**Work required**
Repeat the entire listing below exactly.

**Source material**
%%
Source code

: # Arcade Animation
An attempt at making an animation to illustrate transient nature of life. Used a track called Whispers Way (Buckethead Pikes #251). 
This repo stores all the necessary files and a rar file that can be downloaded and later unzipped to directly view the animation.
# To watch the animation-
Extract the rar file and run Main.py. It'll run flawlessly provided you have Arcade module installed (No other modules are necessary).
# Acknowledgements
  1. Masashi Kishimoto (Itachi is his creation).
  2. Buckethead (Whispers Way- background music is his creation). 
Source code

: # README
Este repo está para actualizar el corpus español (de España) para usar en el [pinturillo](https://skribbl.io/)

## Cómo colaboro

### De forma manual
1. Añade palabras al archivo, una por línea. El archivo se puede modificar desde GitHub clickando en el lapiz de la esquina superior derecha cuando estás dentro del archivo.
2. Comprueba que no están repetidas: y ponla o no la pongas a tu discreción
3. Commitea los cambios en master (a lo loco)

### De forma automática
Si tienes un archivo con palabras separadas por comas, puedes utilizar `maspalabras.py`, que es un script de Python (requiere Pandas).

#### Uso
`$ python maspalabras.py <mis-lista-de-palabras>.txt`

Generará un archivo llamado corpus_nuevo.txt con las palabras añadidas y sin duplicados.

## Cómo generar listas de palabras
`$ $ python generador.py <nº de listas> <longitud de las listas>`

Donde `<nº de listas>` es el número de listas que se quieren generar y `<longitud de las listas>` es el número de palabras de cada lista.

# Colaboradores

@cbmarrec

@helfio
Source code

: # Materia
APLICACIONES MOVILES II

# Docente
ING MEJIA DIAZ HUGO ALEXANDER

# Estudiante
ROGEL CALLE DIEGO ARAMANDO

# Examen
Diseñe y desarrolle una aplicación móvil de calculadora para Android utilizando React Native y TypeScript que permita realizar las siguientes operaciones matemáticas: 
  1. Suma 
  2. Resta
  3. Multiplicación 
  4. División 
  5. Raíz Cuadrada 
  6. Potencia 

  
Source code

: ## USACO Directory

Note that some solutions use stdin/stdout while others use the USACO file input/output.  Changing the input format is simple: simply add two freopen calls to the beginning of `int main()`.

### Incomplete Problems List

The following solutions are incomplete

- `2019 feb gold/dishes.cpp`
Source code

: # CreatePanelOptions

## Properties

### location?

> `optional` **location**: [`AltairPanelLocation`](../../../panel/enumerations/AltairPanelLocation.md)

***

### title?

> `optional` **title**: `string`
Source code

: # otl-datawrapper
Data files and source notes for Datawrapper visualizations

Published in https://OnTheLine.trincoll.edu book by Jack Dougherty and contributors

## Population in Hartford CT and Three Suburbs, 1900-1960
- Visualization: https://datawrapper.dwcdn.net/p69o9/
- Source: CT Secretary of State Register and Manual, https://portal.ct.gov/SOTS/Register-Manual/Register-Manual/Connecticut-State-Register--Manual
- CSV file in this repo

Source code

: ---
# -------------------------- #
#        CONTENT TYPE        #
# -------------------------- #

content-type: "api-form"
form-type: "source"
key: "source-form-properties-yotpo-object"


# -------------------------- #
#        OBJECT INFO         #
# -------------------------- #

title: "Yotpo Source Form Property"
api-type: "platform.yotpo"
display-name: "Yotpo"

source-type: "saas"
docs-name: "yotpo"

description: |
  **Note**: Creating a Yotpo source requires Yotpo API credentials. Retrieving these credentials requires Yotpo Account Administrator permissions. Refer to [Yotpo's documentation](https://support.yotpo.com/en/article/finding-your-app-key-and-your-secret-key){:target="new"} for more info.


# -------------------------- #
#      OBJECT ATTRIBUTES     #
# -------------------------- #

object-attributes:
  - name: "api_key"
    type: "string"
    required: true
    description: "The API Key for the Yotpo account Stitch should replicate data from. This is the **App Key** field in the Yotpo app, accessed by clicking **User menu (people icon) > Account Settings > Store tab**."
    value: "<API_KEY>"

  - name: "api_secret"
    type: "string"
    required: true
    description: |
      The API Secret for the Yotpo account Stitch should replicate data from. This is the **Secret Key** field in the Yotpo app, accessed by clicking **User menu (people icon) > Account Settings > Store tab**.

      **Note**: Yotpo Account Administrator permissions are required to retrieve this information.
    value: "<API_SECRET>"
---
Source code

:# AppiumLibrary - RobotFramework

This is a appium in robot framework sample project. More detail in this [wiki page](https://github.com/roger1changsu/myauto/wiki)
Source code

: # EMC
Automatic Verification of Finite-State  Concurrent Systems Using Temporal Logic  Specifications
%%
**Response**
Source code

: # Arcade Animation
An attempt at making an animation to illustrate transient nature of life. Used a track called Whispers Way (Buckethead Pikes #251). 
This repo stores all the necessary files and a rar file that can be downloaded and later unzipped to directly view the animation.
# To watch the animation-
Extract the rar file and run Main.py. It'll run flawlessly provided you have Arcade module installed (No other modules are necessary).
# Acknowledgements
  1. Masashi Kishimoto (Itachi is his creation).
  2. Buckethead (Whispers Way- background music is his creation). 
Source code

: # README
Este repo está para actualizar el corpus español (de España) para usar en el [pinturillo](https://skribbl.io/)

## Cómo colaboro

### De forma manual
1. Añade palabras al archivo, una por línea. El archivo se puede modificar desde GitHub clickando en el lapiz de la esquina superior derecha cuando estás dentro del archivo.
2. Comprueba que no están repetidas: y ponla o no la pongas a tu discreción
3. Commitea los cambios en master (a lo loco)

### De forma automática
Si tienes un archivo con palabras separadas por comas, puedes utilizar `maspalabras.py`, que es un script de Python (requiere Pandas).

#### Uso
`$ python maspalabras.py <mis-lista-de-palabras>.txt`

Generará un archivo llamado corpus_nuevo.txt con las palabras añadidas y sin duplicados.

## Cómo generar listas de palabras
`$ $ python generador.py <nº de listas> <longitud de las listas>`

Donde `<nº de listas>` es el número de listas que se quieren generar y `<longitud de las listas>` es el número de palabras de cada lista.

# Colaboradores

@cbmarrec

@helfio
Source code

: # Materia
APLICACIONES MOVILES II

# Docente
ING MEJIA DIAZ HUGO ALEXANDER

# Estudiante
ROGEL CALLE DIEGO ARAMANDO

# Examen
Diseñe y desarrolle una aplicación móvil de calculadora para Android utilizando React Native y TypeScript que permita realizar las siguientes operaciones matemáticas: 
  1. Suma 
  2. Resta
  3. Multiplicación 
  4. División 
  5. Raíz Cuadrada 
  6. Potencia 

  
Source code

: ## USACO Directory

Note that some solutions use stdin/stdout while others use the USACO file input/output.  Changing the input format is simple: simply add two freopen calls to the beginning of `int main()`.

### Incomplete Problems List

The following solutions are incomplete

- `2019 feb gold/dishes.cpp`
Source code

: # CreatePanelOptions

## Properties

### location?

> `optional` **location**: [`AltairPanelLocation`](../../../panel/enumerations/AltairPanelLocation.md)

***

### title?

> `optional` **title**: `string`
Source code

: # otl-datawrapper
Data files and source notes for Datawrapper visualizations

Published in https://OnTheLine.trincoll.edu book by Jack Dougherty and contributors

## Population in Hartford CT and Three Suburbs, 1900-1960
- Visualization: https://datawrapper.dwcdn.net/p69o9/
- Source: CT Secretary of State Register and Manual, https://portal.ct.gov/SOTS/Register-Manual/Register-Manual/Connecticut-State-Register--Manual
- CSV file in this repo

Source code

: ---
# -------------------------- #
#        CONTENT TYPE        #
# -------------------------- #

content-type: "api-form"
form-type: "source"
key: "source-form-properties-yotpo-object"


# -------------------------- #
#        OBJECT INFO         #
# -------------------------- #

title: "Yotpo Source Form Property"
api-type: "platform.yotpo"
display-name: "Yotpo"

source-type: "saas"
docs-name: "yotpo"

description: |
  **Note**: Creating a Yotpo source requires Yotpo API credentials. Retrieving these credentials requires Yotpo Account Administrator permissions. Refer to [Yotpo's documentation](https://support.yotpo.com/en/article/finding-your-app-key-and-your-secret-key){:target="new"} for more info.


# -------------------------- #
#      OBJECT ATTRIBUTES     #
# -------------------------- #

object-attributes:
  - name: "api_key"
    type: "string"
    required: true
    description: "The API Key for the Yotpo account Stitch should replicate data from. This is the **App Key** field in the Yotpo app, accessed by clicking **User menu (people icon) > Account Settings > Store tab**."
    value: "<API_KEY>"

  - name: "api_secret"
    type: "string"
    required: true
    description: |
      The API Secret for the Yotpo account Stitch should replicate data from. This is the **Secret Key** field in the Yotpo app, accessed by clicking **User menu (people icon) > Account Settings > Store tab**.

      **Note**: Yotpo Account Administrator permissions are required to retrieve this information.
    value: "<API_SECRET>"
---
Source code

:# AppiumLibrary - RobotFramework

This is a appium in robot framework sample project. More detail in this [wiki page](https://github.com/roger1changsu/myauto/wiki)
Source code

: # EMC
Automatic Verification of Finite-State  Concurrent Systems Using Temporal Logic  Specifications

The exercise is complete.